PROBLEM TO WORK ON —
Show, from the records below, all lines that contain the word "OutputIt".

INPUT MATERIAL —

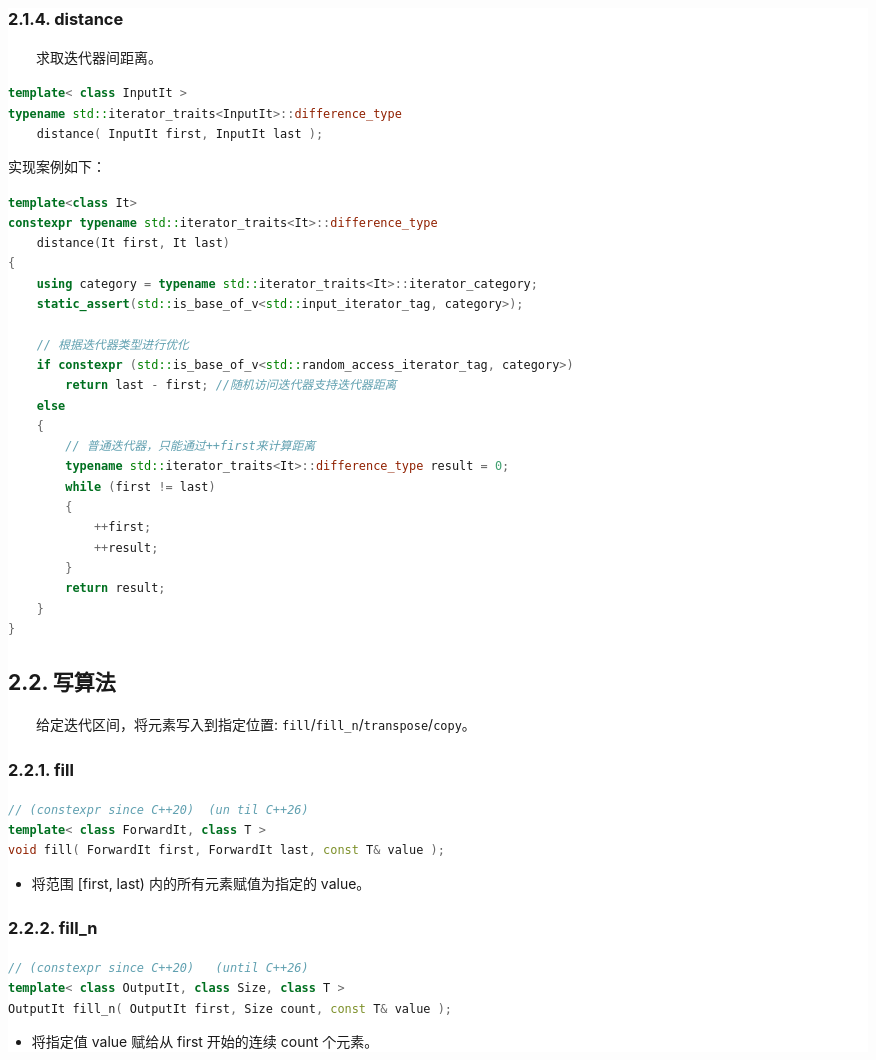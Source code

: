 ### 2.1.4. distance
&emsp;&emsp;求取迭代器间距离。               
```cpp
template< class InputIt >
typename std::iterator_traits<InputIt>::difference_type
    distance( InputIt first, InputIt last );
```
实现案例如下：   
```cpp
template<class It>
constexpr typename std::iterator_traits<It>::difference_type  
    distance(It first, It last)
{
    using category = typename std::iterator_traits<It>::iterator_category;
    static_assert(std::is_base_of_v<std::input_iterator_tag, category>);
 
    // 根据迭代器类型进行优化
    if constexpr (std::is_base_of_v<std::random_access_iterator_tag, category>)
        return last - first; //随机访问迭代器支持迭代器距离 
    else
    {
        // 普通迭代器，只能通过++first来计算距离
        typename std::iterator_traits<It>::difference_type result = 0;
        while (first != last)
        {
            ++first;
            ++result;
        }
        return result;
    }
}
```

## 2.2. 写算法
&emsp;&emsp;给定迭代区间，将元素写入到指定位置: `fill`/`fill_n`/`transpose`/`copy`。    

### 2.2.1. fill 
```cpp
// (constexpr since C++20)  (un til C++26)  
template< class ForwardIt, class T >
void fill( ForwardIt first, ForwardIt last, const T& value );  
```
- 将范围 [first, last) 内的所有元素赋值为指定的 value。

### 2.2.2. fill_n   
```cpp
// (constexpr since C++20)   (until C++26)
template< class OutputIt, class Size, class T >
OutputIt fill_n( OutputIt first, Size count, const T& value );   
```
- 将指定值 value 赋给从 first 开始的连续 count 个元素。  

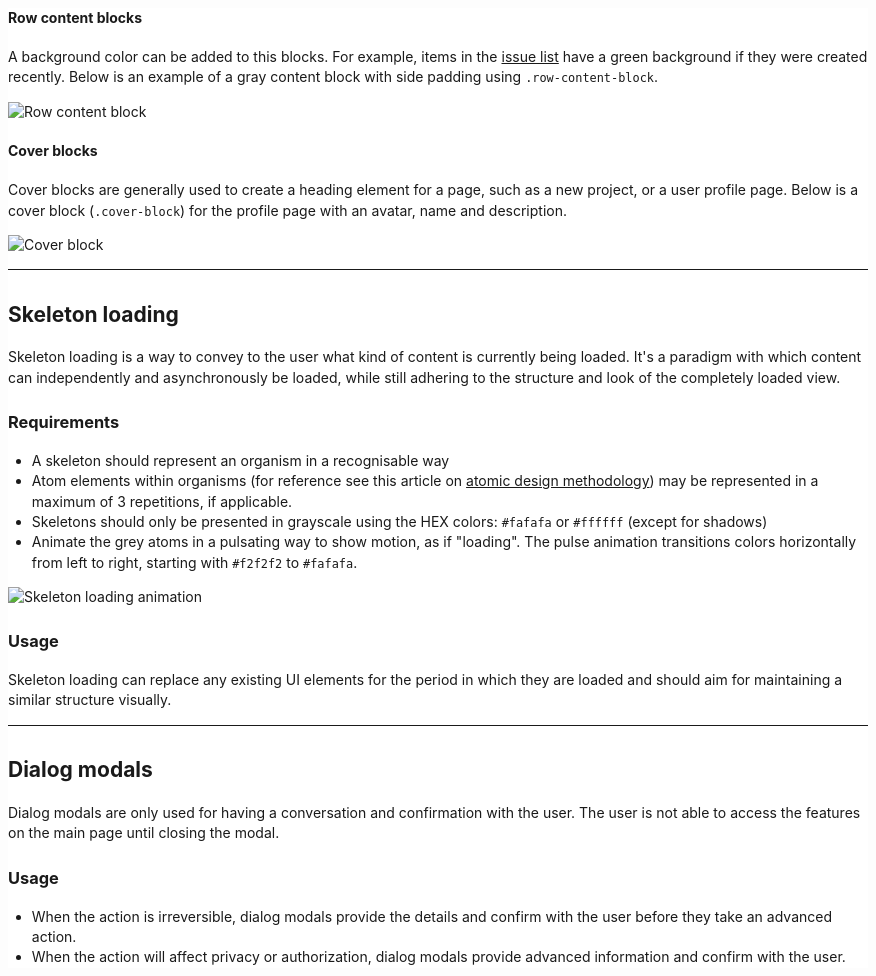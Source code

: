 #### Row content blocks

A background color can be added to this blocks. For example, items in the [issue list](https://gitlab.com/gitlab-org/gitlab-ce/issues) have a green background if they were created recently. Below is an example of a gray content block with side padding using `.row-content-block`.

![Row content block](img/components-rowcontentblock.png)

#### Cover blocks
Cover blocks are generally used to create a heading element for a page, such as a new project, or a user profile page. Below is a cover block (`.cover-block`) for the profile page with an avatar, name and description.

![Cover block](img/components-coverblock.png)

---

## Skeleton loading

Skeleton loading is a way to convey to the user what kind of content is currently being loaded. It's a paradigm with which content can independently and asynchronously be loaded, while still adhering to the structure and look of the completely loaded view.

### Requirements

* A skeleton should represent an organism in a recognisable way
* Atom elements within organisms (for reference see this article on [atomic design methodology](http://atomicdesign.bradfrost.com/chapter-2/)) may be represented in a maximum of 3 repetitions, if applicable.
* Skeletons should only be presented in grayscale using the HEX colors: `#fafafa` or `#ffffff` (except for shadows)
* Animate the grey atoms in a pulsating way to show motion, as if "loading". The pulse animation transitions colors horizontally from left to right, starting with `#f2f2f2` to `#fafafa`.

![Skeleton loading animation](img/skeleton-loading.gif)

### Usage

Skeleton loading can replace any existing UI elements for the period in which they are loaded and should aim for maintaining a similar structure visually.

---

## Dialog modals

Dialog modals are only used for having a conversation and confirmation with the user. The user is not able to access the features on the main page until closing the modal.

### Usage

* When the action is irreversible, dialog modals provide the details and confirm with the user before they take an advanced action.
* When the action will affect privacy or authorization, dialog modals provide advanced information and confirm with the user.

--

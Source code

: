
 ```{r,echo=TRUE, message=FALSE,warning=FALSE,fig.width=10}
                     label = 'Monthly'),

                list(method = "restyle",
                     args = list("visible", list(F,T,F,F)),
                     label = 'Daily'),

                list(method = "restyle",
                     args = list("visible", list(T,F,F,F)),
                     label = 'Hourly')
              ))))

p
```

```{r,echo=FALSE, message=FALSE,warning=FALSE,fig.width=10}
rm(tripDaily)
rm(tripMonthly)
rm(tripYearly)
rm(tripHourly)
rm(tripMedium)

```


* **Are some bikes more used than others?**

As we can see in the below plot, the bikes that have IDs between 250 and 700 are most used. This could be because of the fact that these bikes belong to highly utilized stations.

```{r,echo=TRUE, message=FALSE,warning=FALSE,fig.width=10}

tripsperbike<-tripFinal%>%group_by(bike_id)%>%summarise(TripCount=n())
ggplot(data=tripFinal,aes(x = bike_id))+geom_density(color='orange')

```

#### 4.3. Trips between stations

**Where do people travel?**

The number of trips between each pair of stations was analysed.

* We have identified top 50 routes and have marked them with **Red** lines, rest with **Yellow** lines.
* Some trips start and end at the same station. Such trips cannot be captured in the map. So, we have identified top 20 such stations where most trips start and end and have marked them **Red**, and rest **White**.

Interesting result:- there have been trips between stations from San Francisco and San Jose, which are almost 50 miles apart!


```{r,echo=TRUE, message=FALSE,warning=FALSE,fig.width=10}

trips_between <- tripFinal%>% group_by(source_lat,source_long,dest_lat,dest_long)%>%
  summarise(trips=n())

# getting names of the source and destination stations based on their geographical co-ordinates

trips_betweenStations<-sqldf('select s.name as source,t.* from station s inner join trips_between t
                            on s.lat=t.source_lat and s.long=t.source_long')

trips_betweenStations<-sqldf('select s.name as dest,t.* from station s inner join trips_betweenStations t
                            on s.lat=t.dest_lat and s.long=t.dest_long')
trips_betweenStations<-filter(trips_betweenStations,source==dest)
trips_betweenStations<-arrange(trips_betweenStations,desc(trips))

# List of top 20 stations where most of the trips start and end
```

--

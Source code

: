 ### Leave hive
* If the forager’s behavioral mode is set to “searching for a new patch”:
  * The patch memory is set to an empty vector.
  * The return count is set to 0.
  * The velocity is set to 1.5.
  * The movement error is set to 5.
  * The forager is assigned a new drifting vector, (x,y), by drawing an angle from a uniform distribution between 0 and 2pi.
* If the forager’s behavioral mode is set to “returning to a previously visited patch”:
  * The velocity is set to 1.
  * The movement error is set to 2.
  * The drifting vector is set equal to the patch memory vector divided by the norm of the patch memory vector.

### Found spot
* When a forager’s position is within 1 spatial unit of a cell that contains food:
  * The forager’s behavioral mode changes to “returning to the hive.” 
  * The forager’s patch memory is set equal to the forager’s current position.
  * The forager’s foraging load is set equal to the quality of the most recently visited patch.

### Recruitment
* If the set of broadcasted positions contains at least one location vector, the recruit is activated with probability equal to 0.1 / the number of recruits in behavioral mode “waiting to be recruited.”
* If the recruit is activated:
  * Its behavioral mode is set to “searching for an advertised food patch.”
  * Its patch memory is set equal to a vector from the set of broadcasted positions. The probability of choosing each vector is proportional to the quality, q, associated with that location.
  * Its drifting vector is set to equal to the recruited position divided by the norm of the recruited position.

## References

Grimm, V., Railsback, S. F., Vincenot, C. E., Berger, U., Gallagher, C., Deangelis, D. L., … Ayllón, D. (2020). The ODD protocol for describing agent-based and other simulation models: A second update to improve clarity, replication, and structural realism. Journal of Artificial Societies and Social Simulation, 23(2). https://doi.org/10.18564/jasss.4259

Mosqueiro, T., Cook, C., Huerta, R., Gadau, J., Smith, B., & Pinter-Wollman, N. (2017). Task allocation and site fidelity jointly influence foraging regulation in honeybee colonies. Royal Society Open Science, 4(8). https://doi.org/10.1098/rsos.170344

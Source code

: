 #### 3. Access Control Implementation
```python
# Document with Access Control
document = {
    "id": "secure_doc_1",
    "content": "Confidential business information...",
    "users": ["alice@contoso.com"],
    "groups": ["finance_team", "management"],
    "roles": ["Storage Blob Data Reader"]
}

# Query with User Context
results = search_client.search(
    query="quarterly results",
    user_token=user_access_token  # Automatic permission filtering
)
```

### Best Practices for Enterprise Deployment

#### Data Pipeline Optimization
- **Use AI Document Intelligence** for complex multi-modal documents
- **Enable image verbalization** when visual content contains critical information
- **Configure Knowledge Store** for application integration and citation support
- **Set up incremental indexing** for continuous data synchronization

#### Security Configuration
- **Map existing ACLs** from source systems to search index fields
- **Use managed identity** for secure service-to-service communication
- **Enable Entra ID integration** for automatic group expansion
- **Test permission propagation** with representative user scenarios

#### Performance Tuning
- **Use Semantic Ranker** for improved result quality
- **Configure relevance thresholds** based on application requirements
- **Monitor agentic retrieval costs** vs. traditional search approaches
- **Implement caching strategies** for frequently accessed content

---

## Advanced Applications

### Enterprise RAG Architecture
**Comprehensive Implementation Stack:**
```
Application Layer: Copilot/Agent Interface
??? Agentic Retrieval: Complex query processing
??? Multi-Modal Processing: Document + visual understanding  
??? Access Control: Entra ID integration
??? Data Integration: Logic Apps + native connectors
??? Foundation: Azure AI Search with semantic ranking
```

REPLY TO THE TASK —
template< class OutputIt, class Size, class T >
OutputIt fill_n( OutputIt first, Size count, const T& value );   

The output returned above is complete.